Materials and data


Materials form the core of our industrialized society. Producing high quality materials is, however, not easy. Even for well-studied materials such as steel and silicon, continuous adaptations are made to adapt material properties to market demand. As a result, inevitable changes need to be continuously made to the production process. The resulting optimal process variables are, however, not always easy to obtain or even detect. Gathering, storing and analyzing image and sensor data, detecting anomalies and providing warnings to processing engineers can lead to significant gains in production efficiency. Matters become even more difficult when working with new materials, where often many details of the materials properties are not known. Both analytical and predictive models can offer an important tool to help guide the development process. One important example is virtual screening, allowing us to traverse large combinatorial spaces using machine learning methods. Below we discuss some examples of how we can apply machine learning to materials.
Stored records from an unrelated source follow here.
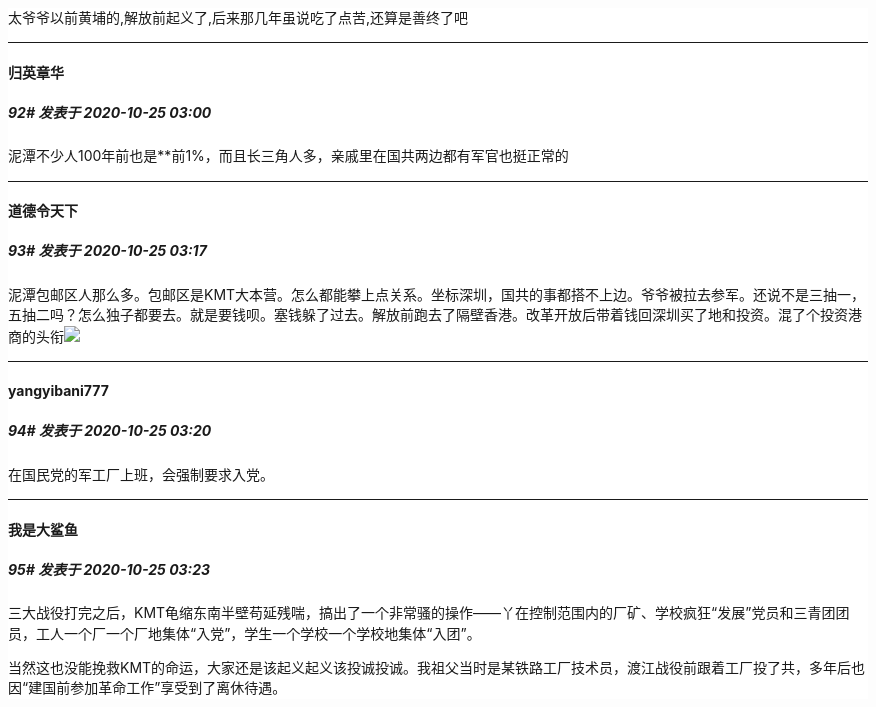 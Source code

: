 
太爷爷以前黄埔的,解放前起义了,后来那几年虽说吃了点苦,还算是善终了吧







*****

####  归英章华  
##### 92#       发表于 2020-10-25 03:00




泥潭不少人100年前也是**前1%，而且长三角人多，亲戚里在国共两边都有军官也挺正常的







*****

####  道德令天下  
##### 93#       发表于 2020-10-25 03:17




泥潭包邮区人那么多。包邮区是KMT大本营。怎么都能攀上点关系。坐标深圳，国共的事都搭不上边。爷爷被拉去参军。还说不是三抽一，五抽二吗？怎么独子都要去。就是要钱呗。塞钱躲了过去。解放前跑去了隔壁香港。改革开放后带着钱回深圳买了地和投资。混了个投资港商的头衔<img src="https://static.saraba1st.com/image/smiley/face2017/186.png" referrerpolicy="no-referrer">







*****

####  yangyibani777  
##### 94#       发表于 2020-10-25 03:20




在国民党的军工厂上班，会强制要求入党。







*****

####  我是大鲨鱼  
##### 95#       发表于 2020-10-25 03:23




三大战役打完之后，KMT龟缩东南半壁苟延残喘，搞出了一个非常骚的操作——丫在控制范围内的厂矿、学校疯狂“发展”党员和三青团团员，工人一个厂一个厂地集体“入党”，学生一个学校一个学校地集体“入团”。


当然这也没能挽救KMT的命运，大家还是该起义起义该投诚投诚。我祖父当时是某铁路工厂技术员，渡江战役前跟着工厂投了共，多年后也因“建国前参加革命工作”享受到了离休待遇。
Image analysis and anomaly detection

One of the most important innovations in the last few years is the ability to automatically process images using deep learning. In the field of materials science this offers many possibilities for automated image processing, both during production and R&D. Images can be classified with respect to materials type, content or quality. Image segmentation offers the ability to detect and highlight specific subsections within the material, for instance to determine the ratio of materials subtypes within the image. Based on object detection methods, anomalies can also be detected and highlighted to help process engineers detect when something is going wrong in the production process.


Virtual screening


The hunt for new and improved materials can be long and difficult, often requiring large R&D budgets to fund extended experiments. Virtual screening methods offer the possibility to quickly navigate difficult combinatorial spaces based on limited experimental data. By optimizing the sampling within the space, predictive machine learning models can be construed to guide future experiments. In the case of new material development, atomistic deep learning methods offer the potential to create advanced structure-property models capable of predicting materials properties even before synthesis.